The input data from osm-qa-tiles currently doesn't support multipolygon relations, which means that for example buildings that are mapped as a multipolygon relation are missing in the analysis and map view.

OC-Africa Development

Recent development is going to introduce a few improvements to the OSM-Analytics architecture. Referencing below the different work packages from this github ticket: #79

Gap Analysis

This will introduce a new analysis tab to OSM-Analytics called gap analysis. There, different OSM-Analytics feature layers are directly compared to some external reference data set.

In order to make this comparison possible, the given external reference data set will be converted into a vector tile schema very similar to the structure of the OSM-Analytics feature layers (i.e. aggregated into the same bin structure). After this is done, the concrete comparison of the OSM feature layer with the reference data can be accomplished in the client directly.

The transformation from the external data set into the OSM-Analytics vector tile schema is done in a process similar to the OSM-Analytics cruncher after the reference data has been converted into vector tiles, so that the data can be read by the cruncher. The main difference to the normal cruncher process is here that the reference data does only have to be crunched once (and not on a regular schedule like the OSM data).

Expanding Coverage

The goal of this work package is to provide an easier way to add more feature layers to the OSM-Analytics tool. Currently, adding new layers required tweaking settings and parameters in a number of different places (e.g. the cruncher, the server and frontend code as well as frontend styling, etc.) and was not easily be accomplishable by people that are not perfectly aware of the full OSM-Analytics stack.

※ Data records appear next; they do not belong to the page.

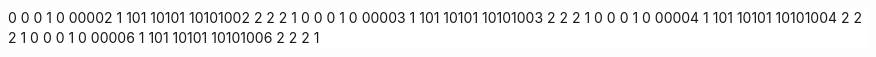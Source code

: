    <td style="text-align:left;"> 0 </td>
   <td style="text-align:left;"> 0 </td>
   <td style="text-align:left;"> 0 </td>
   <td style="text-align:left;"> 1 </td>
   <td style="text-align:left;"> 0 </td>
  </tr>
  <tr>
   <td style="text-align:left;"> 00002 </td>
   <td style="text-align:left;"> 1 </td>
   <td style="text-align:left;"> 101 </td>
   <td style="text-align:left;"> 10101 </td>
   <td style="text-align:left;"> 10101002 </td>
   <td style="text-align:left;"> 2 </td>
   <td style="text-align:left;"> 2 </td>
   <td style="text-align:left;"> 2 </td>
   <td style="text-align:left;"> 1 </td>
   <td style="text-align:left;"> 0 </td>
   <td style="text-align:left;"> 0 </td>
   <td style="text-align:left;"> 0 </td>
   <td style="text-align:left;"> 1 </td>
   <td style="text-align:left;"> 0 </td>
  </tr>
  <tr>
   <td style="text-align:left;"> 00003 </td>
   <td style="text-align:left;"> 1 </td>
   <td style="text-align:left;"> 101 </td>
   <td style="text-align:left;"> 10101 </td>
   <td style="text-align:left;"> 10101003 </td>
   <td style="text-align:left;"> 2 </td>
   <td style="text-align:left;"> 2 </td>
   <td style="text-align:left;"> 2 </td>
   <td style="text-align:left;"> 1 </td>
   <td style="text-align:left;"> 0 </td>
   <td style="text-align:left;"> 0 </td>
   <td style="text-align:left;"> 0 </td>
   <td style="text-align:left;"> 1 </td>
   <td style="text-align:left;"> 0 </td>
  </tr>
  <tr>
   <td style="text-align:left;"> 00004 </td>
   <td style="text-align:left;"> 1 </td>
   <td style="text-align:left;"> 101 </td>
   <td style="text-align:left;"> 10101 </td>
   <td style="text-align:left;"> 10101004 </td>
   <td style="text-align:left;"> 2 </td>
   <td style="text-align:left;"> 2 </td>
   <td style="text-align:left;"> 2 </td>
   <td style="text-align:left;"> 1 </td>
   <td style="text-align:left;"> 0 </td>
   <td style="text-align:left;"> 0 </td>
   <td style="text-align:left;"> 0 </td>
   <td style="text-align:left;"> 1 </td>
   <td style="text-align:left;"> 0 </td>
  </tr>
  <tr>
   <td style="text-align:left;"> 00006 </td>
   <td style="text-align:left;"> 1 </td>
   <td style="text-align:left;"> 101 </td>
   <td style="text-align:left;"> 10101 </td>
   <td style="text-align:left;"> 10101006 </td>
   <td style="text-align:left;"> 2 </td>
   <td style="text-align:left;"> 2 </td>
   <td style="text-align:left;"> 2 </td>
   <td style="text-align:left;"> 1 </td>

Introducing a single configuration file for defining feature layers will help making the process of adding more

At the same time the cruncher will be refactored to be able to process more layers more quickly. This improved vertical scalability is achieved by refactoring the cruncher, so that it can process all defined layers in a single tile-reduce job (compared to one tile-reduce job per feature layer).

A secondary (independent) improvement on this regard is to improve the OSM-history related metrics displayed by OSM-Analytics – for example making the graph showing the evolution of amount of features over time more fine grained (currently only available in a yearly resolution), or replacing the information about "latest modifications" with a more complete picture of all edits to the respective features. See the following section for a possible means to overcome this issue.

Community Dynamics

Some important questions outlined in the prelimiary survey of OpenCities Africa mapping partners’ needs cannot be answered by the existing software and data stack used by OSM-Analytics, because they require knowledge of the full history of OpenStreetMap data (which is not provided by osm-qa-tiles). This includes, but is not limited to, answering questions like the total number of contributors to OpenStreetMap in a given region, and the nature and interaction between these contributions.

For this reason, the objective of further development on community dymanics analysis of OSM-Analytics will be the setting up of an enhanced or partially new data base, which allows querying of the full data history of OpenStreetMap. Different technical approaches are still to be evaluated, including the usage of the ohsome.org “OpenStreetMap History Data Analysis” platform, which is currently being developed at Heidelberg University: The ohsome data analysis framework uses open-source big data software (Apache Ignite) to make OpenStreetMap’s full history data analyzable in a flexible way (leveraging the Map-Reduce programming paradigm). This functionality can be exposed to the general public via web-based APIs, and used to enrich OSM-Analytics’ functionality with detailed information about the contribution history of OpenStreetMap.